WHAT TO DO: Each line in the entries below that holds the string "imageurl" is to be listed.

DATA TO PROCESS:
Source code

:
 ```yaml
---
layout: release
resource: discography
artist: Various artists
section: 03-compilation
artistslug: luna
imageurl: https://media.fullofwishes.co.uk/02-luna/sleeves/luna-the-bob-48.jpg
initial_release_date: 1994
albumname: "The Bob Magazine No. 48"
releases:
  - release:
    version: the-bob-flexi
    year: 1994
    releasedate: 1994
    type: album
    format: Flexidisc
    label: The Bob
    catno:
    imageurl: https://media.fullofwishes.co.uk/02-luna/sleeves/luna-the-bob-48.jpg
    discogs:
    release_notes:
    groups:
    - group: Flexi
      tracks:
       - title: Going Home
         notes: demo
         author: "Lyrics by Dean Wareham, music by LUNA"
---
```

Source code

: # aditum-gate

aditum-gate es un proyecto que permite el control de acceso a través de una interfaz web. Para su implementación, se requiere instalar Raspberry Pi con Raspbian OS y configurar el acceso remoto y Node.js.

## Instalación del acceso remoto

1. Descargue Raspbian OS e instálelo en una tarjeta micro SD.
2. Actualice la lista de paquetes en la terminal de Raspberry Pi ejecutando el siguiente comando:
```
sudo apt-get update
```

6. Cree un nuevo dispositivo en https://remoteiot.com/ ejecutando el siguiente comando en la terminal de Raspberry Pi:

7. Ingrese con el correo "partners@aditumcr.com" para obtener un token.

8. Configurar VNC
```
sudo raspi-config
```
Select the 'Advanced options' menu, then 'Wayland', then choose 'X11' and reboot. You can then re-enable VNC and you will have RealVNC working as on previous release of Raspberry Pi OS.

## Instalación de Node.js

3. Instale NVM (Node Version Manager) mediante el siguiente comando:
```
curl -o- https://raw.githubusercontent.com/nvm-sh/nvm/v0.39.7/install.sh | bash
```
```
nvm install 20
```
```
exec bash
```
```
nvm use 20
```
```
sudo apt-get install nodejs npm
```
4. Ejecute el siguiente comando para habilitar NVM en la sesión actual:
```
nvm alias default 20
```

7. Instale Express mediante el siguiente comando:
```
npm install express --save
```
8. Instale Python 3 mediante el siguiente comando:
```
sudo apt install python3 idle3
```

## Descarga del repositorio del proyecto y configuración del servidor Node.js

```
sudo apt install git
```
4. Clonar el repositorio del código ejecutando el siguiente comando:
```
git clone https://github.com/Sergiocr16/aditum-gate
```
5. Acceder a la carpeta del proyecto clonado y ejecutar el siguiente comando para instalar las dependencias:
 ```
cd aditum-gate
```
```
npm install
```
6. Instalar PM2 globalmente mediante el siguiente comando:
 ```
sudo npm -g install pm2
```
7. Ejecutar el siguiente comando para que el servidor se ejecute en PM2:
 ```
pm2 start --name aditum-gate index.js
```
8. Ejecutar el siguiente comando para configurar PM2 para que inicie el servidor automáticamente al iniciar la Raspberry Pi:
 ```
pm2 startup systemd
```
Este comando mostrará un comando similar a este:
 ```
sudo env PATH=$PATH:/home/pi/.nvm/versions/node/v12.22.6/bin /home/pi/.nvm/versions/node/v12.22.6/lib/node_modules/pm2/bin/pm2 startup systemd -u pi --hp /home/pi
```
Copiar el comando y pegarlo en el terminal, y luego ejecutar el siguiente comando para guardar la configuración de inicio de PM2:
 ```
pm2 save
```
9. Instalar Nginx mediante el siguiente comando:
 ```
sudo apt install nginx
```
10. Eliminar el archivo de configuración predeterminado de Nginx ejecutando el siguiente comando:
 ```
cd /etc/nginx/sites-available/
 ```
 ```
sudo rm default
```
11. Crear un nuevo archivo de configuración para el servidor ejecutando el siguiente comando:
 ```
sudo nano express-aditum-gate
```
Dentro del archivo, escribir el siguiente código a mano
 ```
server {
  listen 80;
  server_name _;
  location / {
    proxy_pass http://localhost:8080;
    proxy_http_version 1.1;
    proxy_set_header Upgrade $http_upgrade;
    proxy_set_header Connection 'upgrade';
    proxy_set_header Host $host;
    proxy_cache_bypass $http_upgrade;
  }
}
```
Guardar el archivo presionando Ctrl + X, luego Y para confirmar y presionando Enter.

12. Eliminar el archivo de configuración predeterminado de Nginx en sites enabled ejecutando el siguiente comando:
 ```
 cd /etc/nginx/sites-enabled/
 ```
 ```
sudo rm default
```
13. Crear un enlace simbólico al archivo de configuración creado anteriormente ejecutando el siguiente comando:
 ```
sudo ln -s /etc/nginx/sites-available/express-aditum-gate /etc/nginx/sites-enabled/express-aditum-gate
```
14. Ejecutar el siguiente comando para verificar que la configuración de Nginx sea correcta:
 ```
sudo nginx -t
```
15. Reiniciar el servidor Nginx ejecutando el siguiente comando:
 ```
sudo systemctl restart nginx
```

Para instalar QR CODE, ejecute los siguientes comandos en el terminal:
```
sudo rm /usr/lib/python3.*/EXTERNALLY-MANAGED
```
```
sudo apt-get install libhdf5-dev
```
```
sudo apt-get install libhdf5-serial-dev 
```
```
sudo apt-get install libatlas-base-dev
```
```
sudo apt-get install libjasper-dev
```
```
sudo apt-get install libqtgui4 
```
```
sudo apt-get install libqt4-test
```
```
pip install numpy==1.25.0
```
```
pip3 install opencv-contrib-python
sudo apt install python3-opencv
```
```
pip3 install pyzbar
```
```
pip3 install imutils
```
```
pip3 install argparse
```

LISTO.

YOUR RESPONSE:
imageurl: https://media.fullofwishes.co.uk/02-luna/sleeves/luna-the-bob-48.jpg
    imageurl: https://media.fullofwishes.co.uk/02-luna/sleeves/luna-the-bob-48.jpg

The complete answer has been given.